Talk to Your Kids About Monsters

Every now and then from the unrelenting cogs that create the daily bread of our pop-culture journalistic cuisine, a story so unsavoury is churned out that it lodges in your throat as you attempt to consume the details during your morning commute. And I’m not talking about which part of Miley Cyrus’ physical anatomy is making its rounds on the red carpet circuit this week. I’m talking about a high-profile showdown. These off-putting She Said, He Said accounts are all the more disconcerting to digest because they are played out on an international stage, in real time.

The most recent example is Dylan Farrow’s Open Letter regarding the torment she underwent at the hands of Woody Allen, her pseudo-father, and his subsequent op-ed denouncement in The New York Times. These kinds of testimonials often create a media melee where millions go on to draw a line in the sand and choose an allegiance. Who is lying? Who is telling the truth? The reality is that, although we feel impassioned and perhaps viscerally inclined to side one way or the other, we cannot know. There are only two people who know the truth, and they vehemently and very publicly disagree.

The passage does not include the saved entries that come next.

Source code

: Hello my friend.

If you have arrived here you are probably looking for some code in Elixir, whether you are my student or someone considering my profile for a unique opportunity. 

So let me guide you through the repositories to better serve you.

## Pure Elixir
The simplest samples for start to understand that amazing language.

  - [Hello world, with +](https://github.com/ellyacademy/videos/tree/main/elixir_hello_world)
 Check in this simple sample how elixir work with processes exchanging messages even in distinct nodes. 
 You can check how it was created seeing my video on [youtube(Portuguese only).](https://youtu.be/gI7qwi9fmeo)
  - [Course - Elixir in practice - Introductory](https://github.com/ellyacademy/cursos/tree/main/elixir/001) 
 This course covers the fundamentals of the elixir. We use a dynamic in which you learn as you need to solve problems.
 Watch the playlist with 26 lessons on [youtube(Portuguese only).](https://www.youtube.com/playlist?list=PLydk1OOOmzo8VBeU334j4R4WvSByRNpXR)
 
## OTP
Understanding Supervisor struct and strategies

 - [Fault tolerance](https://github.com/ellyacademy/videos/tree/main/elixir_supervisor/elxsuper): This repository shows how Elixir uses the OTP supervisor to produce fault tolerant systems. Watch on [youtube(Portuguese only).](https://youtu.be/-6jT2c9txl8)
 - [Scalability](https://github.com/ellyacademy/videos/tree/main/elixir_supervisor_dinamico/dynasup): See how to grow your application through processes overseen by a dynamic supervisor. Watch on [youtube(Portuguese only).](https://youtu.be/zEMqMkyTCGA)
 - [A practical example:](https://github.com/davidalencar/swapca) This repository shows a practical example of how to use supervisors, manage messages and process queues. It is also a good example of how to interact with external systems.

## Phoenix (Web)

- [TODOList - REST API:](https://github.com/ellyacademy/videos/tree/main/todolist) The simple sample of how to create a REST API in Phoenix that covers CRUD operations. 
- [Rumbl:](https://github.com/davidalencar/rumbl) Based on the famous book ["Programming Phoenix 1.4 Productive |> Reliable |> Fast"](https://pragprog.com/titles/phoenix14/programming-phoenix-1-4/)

What we do know for certain is that these things actually happen in real life. As the old adages go, truth is stranger than fiction and life imitates art. We turn to cinema and sensationalistic news pieces to distract ourselves from the atrocities going on right under our noses, imagining that at least our lives aren’t that bad. In Hollywood, as in reality, there are monsters. The intrinsic plot twist is that monsters appear as something other than what they are – that’s how they get away with it. And so we must be ever vigilant.

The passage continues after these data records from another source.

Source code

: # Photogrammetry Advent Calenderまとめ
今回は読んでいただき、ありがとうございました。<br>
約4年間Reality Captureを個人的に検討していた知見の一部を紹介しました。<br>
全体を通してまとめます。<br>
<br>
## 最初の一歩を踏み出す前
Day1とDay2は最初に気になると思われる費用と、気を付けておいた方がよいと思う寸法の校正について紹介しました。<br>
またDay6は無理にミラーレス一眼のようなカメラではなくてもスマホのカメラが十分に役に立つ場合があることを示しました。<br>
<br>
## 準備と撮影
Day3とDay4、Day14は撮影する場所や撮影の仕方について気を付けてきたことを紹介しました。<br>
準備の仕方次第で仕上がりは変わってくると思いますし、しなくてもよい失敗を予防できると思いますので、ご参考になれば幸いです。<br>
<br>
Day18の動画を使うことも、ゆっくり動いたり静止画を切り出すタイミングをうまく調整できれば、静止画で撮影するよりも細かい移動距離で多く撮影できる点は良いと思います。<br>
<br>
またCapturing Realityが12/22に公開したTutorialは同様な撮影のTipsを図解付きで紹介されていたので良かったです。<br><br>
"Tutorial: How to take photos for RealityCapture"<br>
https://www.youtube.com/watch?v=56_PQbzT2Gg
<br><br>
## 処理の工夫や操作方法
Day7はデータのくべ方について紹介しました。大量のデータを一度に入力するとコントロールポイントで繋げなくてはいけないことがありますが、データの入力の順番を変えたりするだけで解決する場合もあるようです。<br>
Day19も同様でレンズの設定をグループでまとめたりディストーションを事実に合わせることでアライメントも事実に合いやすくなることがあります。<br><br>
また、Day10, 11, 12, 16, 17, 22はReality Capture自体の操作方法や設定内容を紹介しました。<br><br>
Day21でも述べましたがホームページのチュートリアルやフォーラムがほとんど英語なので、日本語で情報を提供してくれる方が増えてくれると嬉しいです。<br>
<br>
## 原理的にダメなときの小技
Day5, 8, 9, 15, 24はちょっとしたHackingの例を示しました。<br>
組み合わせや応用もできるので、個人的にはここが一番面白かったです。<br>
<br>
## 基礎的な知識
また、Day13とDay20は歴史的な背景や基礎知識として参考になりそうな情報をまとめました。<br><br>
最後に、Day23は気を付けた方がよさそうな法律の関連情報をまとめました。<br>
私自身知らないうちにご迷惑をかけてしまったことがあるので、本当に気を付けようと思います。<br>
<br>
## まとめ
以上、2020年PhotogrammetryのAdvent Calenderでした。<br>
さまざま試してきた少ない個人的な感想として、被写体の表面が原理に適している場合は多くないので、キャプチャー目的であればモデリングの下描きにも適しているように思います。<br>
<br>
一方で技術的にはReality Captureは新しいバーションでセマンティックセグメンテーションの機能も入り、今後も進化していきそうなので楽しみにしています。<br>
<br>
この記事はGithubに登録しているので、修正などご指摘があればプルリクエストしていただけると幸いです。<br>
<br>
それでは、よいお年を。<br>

When I read Dylan’s letter, the words of Shakespeare pushed to the front of my mind. All the world’s a stage. I am not a Hollywood superstar. I’m not a famed thespian or director, or a descendant thereof – but I know what it’s like to be in the grasp of a monster and what that does to a person. I know what it’s like to live in a constant state of conflict and anxiety, how it feels to cry yourself to sleep at night long after the monster is gone. I know how your memories debase you every minute of the day, even as you work to vanquish what you know and live the life you were meant to; how close personal relationships are difficult to maintain. I know how this particular variety of pain turns you inward and how despite your best intentions you can’t help but self-destruct.

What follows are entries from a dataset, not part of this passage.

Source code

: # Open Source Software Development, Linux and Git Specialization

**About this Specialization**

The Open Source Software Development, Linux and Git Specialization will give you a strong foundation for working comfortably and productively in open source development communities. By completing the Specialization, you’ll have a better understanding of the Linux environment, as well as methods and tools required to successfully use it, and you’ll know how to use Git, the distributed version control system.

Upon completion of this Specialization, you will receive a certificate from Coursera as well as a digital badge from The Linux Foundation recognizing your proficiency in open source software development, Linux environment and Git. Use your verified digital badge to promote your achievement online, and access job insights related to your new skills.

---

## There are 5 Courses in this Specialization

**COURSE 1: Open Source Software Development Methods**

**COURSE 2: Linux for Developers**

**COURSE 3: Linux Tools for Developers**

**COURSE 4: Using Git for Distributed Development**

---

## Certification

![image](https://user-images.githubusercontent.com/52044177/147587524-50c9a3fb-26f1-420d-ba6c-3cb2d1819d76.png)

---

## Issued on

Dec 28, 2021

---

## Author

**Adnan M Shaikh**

Instead of a prominent celebrity landscape, I grew up in a town with one stoplight – which, for all intents and purposes, may as well have been a spotlight. Reputation was paramount, because everyone knew everyone else. I began my acting career early in life, a real child star. To the outside world, I was awarded distinction academically, received citizenship accolades from the community and was named valedictorian upon graduation. I played sports and was musically inclined; I had a high school sweetheart and seemed to have a lot of friends. I was brought up with the notion that the transition from Disney princesses to a white picket fence would somehow make my life mean something, progressing from one accomplishment to the next in a perfectly contrived and preordained order. Finish high school, get a degree, start a career, get married, buy a house, have a family. And I was doing it all – until the act fell apart.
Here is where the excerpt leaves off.